ロクロでは、特殊な作り方が、幾つか有ります。

 1) 風船作り (風船の様に、空気を閉じ込める方法)

 2) 環作り (ドーナツ状の環を作る方法)

 3) 器の壁を二重に作る方法 

   などが有ります。

 では1)から述べたいと思います。

 1) 風船作り

   完全に閉じた空間を作る技法です。

   直径が大きな物程、難しく成りますので、最初は径の小さい物から、挑戦して下さい。

   使い方としては、蓋物作り等に向いています。

   蓋と本体が一体に出来、別々に作るより、一体感が出ます。

   その他、この技法を駆使して、新しい、違った形の作品を作って下さい。

  ① 菊練をした土を、ロクロに据え、いつもの様に土殺し、中央に穴を掘り、底を作ります。

  ② 土を筒状に延ばします。

  ③ 胴を膨らませ、好みの形にします。膨らみより上の土は、多めに残して下さい。

  ④ 口に向かって、筒の径を徐々に狭めます。

   a) 筒の底の水は、「柄の付いたスッポンジ」で拭き取ります。

   b) 最初は、両手で抱え込む様に、次に左右の手の親、中、人差し指の6本

     で挟み込み、最後に両手の親、人差し指の4本で径を細くします。

     径を細くすると、肉厚に成りますので、締めたら土を薄く延ばす作業を、繰り返します。

  ⑤ 口を完全に閉じる。

   a) 口の最上部の土を残す様にし、首を絞めて完全に閉じ、上に残った土を、ねじ切る。

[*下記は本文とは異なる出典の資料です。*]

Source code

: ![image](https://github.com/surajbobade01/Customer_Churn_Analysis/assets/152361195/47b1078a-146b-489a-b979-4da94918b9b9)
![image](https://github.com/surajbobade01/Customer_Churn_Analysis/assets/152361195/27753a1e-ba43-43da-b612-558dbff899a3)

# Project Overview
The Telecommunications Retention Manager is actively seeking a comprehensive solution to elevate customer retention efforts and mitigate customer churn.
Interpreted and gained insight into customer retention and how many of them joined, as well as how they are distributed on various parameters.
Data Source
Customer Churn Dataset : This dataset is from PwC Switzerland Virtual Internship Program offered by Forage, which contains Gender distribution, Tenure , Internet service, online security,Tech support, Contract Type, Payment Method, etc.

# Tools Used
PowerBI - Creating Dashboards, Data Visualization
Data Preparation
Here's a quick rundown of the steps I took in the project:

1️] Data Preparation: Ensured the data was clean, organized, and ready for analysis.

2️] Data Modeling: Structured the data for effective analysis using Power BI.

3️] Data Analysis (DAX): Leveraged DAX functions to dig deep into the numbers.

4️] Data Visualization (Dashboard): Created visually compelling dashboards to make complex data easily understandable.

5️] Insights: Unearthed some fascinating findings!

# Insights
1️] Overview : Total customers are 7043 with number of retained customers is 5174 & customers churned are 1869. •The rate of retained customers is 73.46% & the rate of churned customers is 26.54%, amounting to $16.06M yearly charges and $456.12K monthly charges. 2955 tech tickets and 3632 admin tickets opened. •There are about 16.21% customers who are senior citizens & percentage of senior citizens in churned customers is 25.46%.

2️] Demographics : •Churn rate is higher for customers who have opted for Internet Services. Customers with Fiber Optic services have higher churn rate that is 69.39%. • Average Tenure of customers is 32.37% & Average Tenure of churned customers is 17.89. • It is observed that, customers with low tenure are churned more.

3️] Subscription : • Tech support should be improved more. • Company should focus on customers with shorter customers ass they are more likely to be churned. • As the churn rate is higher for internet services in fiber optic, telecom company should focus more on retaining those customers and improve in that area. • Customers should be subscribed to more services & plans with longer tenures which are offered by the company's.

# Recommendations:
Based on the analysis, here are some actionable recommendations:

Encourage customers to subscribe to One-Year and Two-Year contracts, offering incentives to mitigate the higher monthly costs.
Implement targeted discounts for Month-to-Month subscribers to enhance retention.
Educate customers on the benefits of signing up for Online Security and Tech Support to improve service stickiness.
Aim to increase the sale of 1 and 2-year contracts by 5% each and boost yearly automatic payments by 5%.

     口の最上部で閉じるのは、口が落ち込んだり、撚れ、捻りが発生し、かなり難しいです。

     口に若干の土を残すが、「コツ」です。

   b)  ねじ切ると、先端が細く「とんがり」ますので、掌で軽く撫ぜ、丸い山形にします。

  ⑥ 形を作る

   a)  空気が閉じ込められている限り、外からの力の加え方る事によって、

      形を自由に変える事が出来ます。

   b) 上から力を加えると、背が低くなり、径が大きく成ります。

     横から力を加えると、径は細くなり、背が高くなります。

     即ち、内部の空気の量は、変化しません。

     その為、押された空気は、弱い所に逃げ、形が変わります。

    ・ 注意点は、当然肉に薄い部分(上部が多い)は、簡単に変形しますが、

      肉の厚い下部は、変形しづらいです。

    ・ その為、下の方の土は、竹ベラなどで、剥ぎ取り、なるべく肉を薄くしてから、

      変形させると、やり易いです。(土が軟らかいですから注意)

  ⑦ 空気抜きの穴を開ける。

    ロクロより糸で切り離し、取り板に取ってから、針で穴を開けます。

    又は、若干乾燥させてから、穴を開けます。

   ・ 注意、穴を開けないと、弱い所に「ひび」が入ったり、最悪破裂します。

     針で穴を開ける位置は、後から細工で、大きな穴を開ける所や、

     二つに切り離す位置にし、針穴の痕が無くなる様に、します。

  ⑧ 後は、作品を自由に細工し、好みの作品に仕上げます。